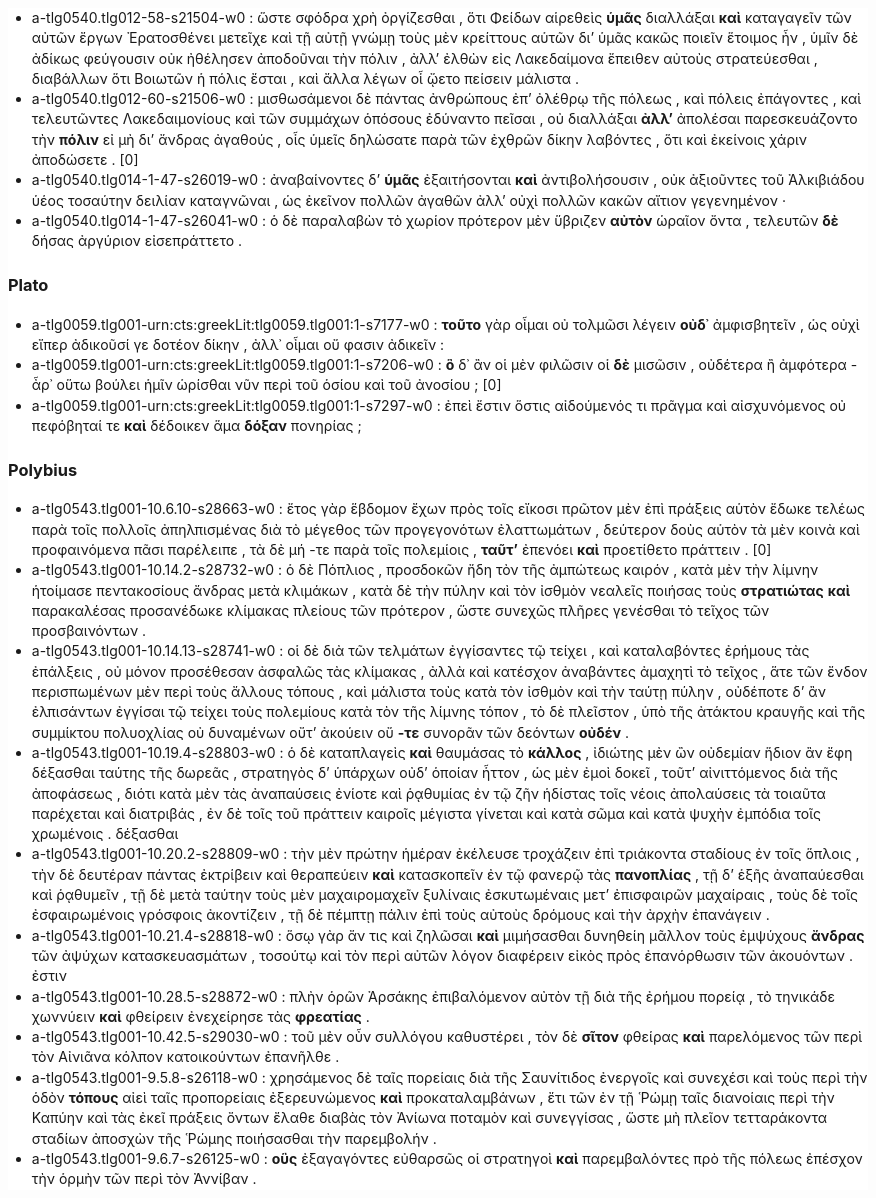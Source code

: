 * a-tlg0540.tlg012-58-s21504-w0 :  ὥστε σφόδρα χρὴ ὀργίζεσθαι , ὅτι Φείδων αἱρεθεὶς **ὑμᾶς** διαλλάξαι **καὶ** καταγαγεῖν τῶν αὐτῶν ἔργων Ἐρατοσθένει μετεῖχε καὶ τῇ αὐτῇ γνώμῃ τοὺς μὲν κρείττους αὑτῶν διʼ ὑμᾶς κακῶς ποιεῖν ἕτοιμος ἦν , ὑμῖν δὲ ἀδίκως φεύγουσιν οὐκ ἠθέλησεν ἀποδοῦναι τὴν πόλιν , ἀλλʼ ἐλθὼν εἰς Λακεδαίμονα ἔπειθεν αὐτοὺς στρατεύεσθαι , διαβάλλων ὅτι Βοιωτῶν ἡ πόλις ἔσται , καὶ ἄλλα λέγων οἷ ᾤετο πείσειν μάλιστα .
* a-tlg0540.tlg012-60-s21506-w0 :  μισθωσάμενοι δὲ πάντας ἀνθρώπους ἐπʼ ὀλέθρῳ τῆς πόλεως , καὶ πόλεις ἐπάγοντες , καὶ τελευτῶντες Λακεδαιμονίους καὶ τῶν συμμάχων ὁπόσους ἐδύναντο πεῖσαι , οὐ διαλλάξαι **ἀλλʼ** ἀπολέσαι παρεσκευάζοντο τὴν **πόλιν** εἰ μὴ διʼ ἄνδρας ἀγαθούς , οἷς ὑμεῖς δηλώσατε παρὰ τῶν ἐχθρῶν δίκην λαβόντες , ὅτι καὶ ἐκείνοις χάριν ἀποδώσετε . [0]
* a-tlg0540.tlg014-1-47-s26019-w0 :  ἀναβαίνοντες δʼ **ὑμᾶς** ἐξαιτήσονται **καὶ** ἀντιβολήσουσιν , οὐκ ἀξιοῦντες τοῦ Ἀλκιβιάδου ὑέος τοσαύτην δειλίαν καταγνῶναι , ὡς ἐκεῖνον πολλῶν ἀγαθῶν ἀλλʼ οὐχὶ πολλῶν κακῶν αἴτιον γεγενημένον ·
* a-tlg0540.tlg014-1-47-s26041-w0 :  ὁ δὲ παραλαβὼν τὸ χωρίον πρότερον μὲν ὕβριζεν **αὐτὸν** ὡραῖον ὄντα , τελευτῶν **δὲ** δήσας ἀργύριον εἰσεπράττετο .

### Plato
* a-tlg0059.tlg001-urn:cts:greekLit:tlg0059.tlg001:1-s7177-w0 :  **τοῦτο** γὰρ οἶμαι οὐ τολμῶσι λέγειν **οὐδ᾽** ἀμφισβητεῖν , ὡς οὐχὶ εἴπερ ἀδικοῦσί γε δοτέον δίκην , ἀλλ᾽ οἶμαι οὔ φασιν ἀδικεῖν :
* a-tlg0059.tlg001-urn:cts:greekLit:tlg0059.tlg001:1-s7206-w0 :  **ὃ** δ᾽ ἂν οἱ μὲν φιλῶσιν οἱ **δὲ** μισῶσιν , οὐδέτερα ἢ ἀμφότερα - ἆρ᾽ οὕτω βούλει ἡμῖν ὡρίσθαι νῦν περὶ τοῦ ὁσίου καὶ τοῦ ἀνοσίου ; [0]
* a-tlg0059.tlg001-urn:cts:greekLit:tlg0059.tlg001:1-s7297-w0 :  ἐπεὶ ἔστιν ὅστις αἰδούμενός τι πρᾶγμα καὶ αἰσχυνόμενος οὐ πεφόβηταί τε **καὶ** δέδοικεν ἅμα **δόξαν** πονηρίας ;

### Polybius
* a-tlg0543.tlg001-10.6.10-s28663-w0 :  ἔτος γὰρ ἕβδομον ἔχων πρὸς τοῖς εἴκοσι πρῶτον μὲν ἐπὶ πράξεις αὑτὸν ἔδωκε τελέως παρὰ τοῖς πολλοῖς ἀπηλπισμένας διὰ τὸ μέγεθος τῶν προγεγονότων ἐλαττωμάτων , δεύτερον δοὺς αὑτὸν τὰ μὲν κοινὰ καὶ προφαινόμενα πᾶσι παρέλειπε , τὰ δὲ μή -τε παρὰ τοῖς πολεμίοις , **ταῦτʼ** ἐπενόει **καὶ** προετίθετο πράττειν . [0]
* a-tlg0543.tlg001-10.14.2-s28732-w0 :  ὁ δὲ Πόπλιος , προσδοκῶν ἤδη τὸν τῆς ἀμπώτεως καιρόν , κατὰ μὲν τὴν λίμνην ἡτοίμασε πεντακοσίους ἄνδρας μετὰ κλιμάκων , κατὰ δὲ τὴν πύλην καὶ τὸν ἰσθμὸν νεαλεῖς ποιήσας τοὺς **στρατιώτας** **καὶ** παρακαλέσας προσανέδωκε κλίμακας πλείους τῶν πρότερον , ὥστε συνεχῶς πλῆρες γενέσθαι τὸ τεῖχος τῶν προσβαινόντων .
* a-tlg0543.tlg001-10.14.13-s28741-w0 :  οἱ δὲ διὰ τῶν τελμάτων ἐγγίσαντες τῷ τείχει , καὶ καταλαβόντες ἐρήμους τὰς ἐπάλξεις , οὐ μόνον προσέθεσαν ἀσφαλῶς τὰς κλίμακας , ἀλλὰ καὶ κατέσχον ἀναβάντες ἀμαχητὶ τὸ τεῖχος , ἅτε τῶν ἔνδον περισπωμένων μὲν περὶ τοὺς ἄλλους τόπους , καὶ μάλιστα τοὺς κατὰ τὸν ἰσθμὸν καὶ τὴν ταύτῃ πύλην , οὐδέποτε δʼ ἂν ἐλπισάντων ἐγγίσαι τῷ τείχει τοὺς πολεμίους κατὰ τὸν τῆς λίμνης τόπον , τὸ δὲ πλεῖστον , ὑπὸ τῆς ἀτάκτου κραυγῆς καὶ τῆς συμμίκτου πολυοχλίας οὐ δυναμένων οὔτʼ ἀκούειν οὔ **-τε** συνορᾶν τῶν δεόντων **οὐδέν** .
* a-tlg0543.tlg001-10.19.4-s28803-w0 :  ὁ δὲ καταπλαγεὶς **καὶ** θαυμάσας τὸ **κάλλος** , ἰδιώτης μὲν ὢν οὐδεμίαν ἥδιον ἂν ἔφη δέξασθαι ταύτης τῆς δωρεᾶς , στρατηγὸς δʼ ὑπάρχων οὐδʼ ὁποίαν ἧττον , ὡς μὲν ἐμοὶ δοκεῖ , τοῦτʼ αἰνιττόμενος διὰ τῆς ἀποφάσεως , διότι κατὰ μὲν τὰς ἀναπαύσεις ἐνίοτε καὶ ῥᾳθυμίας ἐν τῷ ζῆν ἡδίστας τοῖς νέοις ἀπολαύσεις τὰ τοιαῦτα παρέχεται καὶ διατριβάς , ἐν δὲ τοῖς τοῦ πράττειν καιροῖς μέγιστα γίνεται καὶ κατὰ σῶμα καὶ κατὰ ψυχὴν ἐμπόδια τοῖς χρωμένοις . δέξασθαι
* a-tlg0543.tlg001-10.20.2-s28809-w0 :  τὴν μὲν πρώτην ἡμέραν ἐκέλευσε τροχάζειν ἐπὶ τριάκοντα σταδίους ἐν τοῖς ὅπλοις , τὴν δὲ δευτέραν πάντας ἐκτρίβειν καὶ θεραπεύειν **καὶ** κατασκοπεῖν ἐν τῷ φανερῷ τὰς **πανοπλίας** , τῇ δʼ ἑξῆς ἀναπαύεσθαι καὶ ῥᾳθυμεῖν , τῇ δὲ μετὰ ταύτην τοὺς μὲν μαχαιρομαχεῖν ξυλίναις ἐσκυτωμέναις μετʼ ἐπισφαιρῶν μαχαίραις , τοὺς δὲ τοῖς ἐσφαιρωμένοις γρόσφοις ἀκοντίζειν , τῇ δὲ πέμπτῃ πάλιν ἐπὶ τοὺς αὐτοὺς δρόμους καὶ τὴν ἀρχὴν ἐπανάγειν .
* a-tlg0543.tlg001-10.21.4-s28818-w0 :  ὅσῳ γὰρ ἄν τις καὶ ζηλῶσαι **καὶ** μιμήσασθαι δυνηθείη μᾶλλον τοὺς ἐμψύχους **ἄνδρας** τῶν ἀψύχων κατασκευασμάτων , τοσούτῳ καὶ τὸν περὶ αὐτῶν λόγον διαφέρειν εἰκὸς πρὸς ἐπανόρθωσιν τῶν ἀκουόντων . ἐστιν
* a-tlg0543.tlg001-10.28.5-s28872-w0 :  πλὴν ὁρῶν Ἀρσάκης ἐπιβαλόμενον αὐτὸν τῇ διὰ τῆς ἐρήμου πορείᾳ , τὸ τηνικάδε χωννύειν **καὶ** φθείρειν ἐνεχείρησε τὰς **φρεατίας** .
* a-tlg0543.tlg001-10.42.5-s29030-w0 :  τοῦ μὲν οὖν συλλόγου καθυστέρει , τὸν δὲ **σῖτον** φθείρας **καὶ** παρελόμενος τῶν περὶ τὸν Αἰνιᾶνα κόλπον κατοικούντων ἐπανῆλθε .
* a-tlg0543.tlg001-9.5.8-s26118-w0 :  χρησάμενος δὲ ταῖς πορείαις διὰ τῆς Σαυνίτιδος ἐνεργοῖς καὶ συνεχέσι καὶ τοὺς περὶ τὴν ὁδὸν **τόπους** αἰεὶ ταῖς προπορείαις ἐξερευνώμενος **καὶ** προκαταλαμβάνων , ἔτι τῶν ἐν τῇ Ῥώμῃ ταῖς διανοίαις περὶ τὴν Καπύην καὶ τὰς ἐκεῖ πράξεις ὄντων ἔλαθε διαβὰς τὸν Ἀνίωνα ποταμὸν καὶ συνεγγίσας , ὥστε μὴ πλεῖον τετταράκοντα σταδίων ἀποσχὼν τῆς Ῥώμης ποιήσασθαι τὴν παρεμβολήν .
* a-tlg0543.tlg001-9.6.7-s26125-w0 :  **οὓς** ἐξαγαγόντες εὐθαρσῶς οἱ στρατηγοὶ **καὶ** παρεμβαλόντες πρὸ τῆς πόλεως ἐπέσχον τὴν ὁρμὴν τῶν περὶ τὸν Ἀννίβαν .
----------------
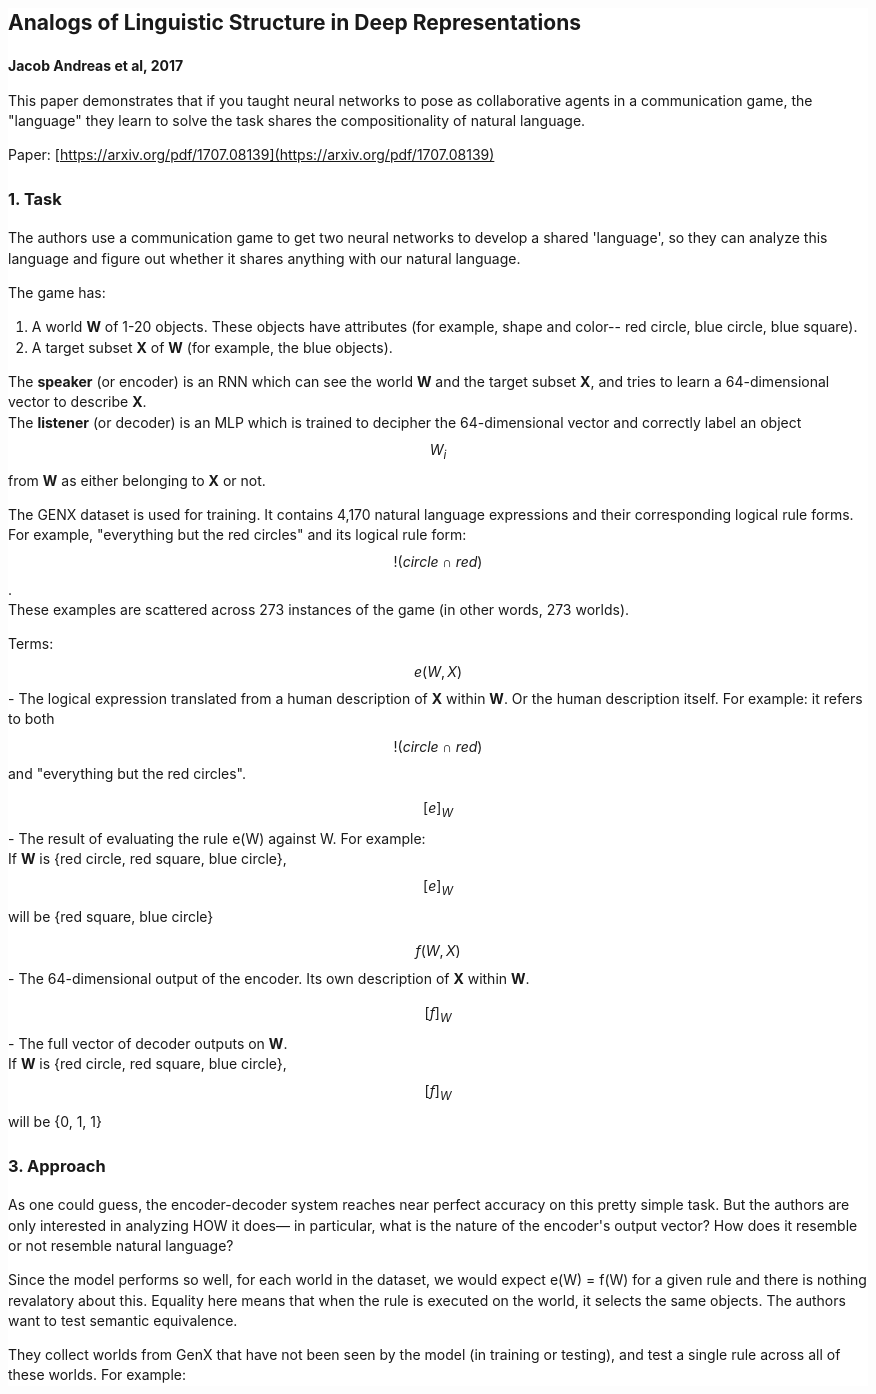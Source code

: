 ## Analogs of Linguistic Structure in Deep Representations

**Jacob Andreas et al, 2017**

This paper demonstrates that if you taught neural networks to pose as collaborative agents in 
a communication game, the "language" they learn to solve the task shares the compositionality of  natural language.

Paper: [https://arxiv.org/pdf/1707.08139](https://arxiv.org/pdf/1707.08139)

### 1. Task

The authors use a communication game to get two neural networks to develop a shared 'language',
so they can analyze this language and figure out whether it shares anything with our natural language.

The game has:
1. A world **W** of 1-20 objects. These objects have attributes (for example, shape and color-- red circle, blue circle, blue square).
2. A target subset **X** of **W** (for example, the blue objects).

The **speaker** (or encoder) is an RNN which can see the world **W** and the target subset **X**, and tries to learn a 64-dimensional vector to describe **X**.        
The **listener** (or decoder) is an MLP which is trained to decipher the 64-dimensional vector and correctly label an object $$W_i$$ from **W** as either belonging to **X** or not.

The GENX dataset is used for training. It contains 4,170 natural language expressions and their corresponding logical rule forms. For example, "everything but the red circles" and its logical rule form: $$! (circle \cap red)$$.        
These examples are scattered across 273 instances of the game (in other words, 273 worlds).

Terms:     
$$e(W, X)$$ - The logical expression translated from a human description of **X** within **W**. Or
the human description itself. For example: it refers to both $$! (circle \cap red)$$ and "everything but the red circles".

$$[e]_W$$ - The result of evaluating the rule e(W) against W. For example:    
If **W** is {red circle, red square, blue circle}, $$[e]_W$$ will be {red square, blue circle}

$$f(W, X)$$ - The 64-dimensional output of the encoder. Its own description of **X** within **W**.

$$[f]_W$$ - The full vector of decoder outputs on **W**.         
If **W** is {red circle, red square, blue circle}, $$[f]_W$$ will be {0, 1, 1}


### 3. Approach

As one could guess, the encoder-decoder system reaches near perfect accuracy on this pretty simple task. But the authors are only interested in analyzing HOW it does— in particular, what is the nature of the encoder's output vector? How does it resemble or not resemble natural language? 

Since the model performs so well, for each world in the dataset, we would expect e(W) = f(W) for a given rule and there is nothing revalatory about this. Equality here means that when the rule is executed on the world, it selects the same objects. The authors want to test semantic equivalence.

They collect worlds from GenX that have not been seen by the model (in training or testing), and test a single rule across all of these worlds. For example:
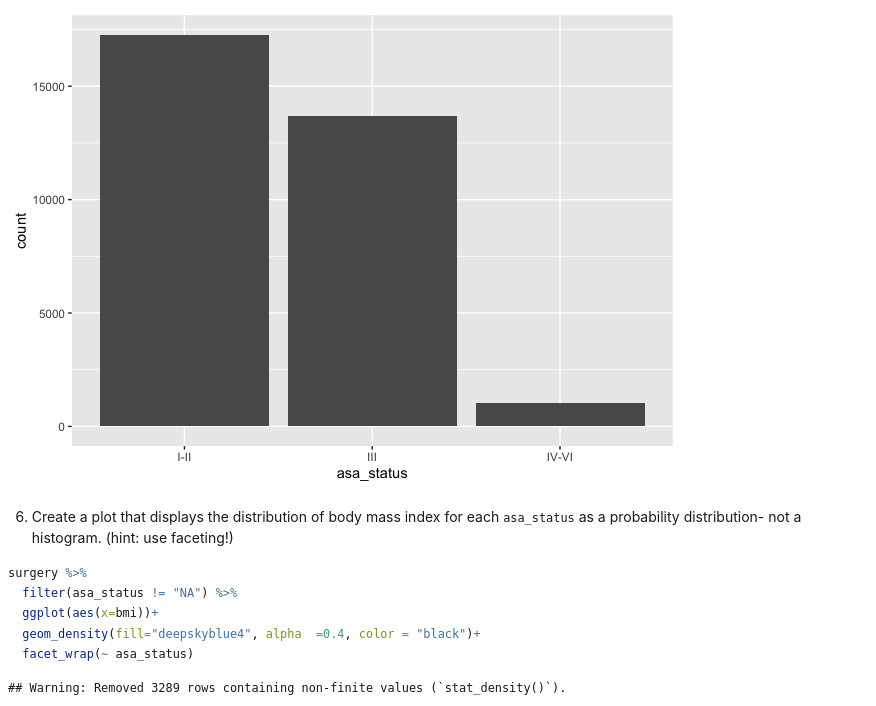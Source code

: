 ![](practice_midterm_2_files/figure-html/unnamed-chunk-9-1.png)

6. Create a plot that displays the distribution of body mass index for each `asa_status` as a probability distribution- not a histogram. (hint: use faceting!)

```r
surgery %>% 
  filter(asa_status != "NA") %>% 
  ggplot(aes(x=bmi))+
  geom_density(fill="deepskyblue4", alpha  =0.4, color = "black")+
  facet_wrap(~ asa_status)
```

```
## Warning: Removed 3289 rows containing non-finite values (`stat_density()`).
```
----------------
DESCRIPTION OF THE TASK:
Look through the data above and return exactly the lines from the one that contains "ἀρχὴν ἐπανάγειν ." to the one that contains "τὸν Ἀννίβαν .", inclusive, with nothing else.

WRITTEN SOLUTION:
* a-tlg0543.tlg001-10.20.2-s28809-w0 :  τὴν μὲν πρώτην ἡμέραν ἐκέλευσε τροχάζειν ἐπὶ τριάκοντα σταδίους ἐν τοῖς ὅπλοις , τὴν δὲ δευτέραν πάντας ἐκτρίβειν καὶ θεραπεύειν **καὶ** κατασκοπεῖν ἐν τῷ φανερῷ τὰς **πανοπλίας** , τῇ δʼ ἑξῆς ἀναπαύεσθαι καὶ ῥᾳθυμεῖν , τῇ δὲ μετὰ ταύτην τοὺς μὲν μαχαιρομαχεῖν ξυλίναις ἐσκυτωμέναις μετʼ ἐπισφαιρῶν μαχαίραις , τοὺς δὲ τοῖς ἐσφαιρωμένοις γρόσφοις ἀκοντίζειν , τῇ δὲ πέμπτῃ πάλιν ἐπὶ τοὺς αὐτοὺς δρόμους καὶ τὴν ἀρχὴν ἐπανάγειν .
* a-tlg0543.tlg001-10.21.4-s28818-w0 :  ὅσῳ γὰρ ἄν τις καὶ ζηλῶσαι **καὶ** μιμήσασθαι δυνηθείη μᾶλλον τοὺς ἐμψύχους **ἄνδρας** τῶν ἀψύχων κατασκευασμάτων , τοσούτῳ καὶ τὸν περὶ αὐτῶν λόγον διαφέρειν εἰκὸς πρὸς ἐπανόρθωσιν τῶν ἀκουόντων . ἐστιν
* a-tlg0543.tlg001-10.28.5-s28872-w0 :  πλὴν ὁρῶν Ἀρσάκης ἐπιβαλόμενον αὐτὸν τῇ διὰ τῆς ἐρήμου πορείᾳ , τὸ τηνικάδε χωννύειν **καὶ** φθείρειν ἐνεχείρησε τὰς **φρεατίας** .
* a-tlg0543.tlg001-10.42.5-s29030-w0 :  τοῦ μὲν οὖν συλλόγου καθυστέρει , τὸν δὲ **σῖτον** φθείρας **καὶ** παρελόμενος τῶν περὶ τὸν Αἰνιᾶνα κόλπον κατοικούντων ἐπανῆλθε .
* a-tlg0543.tlg001-9.5.8-s26118-w0 :  χρησάμενος δὲ ταῖς πορείαις διὰ τῆς Σαυνίτιδος ἐνεργοῖς καὶ συνεχέσι καὶ τοὺς περὶ τὴν ὁδὸν **τόπους** αἰεὶ ταῖς προπορείαις ἐξερευνώμενος **καὶ** προκαταλαμβάνων , ἔτι τῶν ἐν τῇ Ῥώμῃ ταῖς διανοίαις περὶ τὴν Καπύην καὶ τὰς ἐκεῖ πράξεις ὄντων ἔλαθε διαβὰς τὸν Ἀνίωνα ποταμὸν καὶ συνεγγίσας , ὥστε μὴ πλεῖον τετταράκοντα σταδίων ἀποσχὼν τῆς Ῥώμης ποιήσασθαι τὴν παρεμβολήν .
* a-tlg0543.tlg001-9.6.7-s26125-w0 :  **οὓς** ἐξαγαγόντες εὐθαρσῶς οἱ στρατηγοὶ **καὶ** παρεμβαλόντες πρὸ τῆς πόλεως ἐπέσχον τὴν ὁρμὴν τῶν περὶ τὸν Ἀννίβαν .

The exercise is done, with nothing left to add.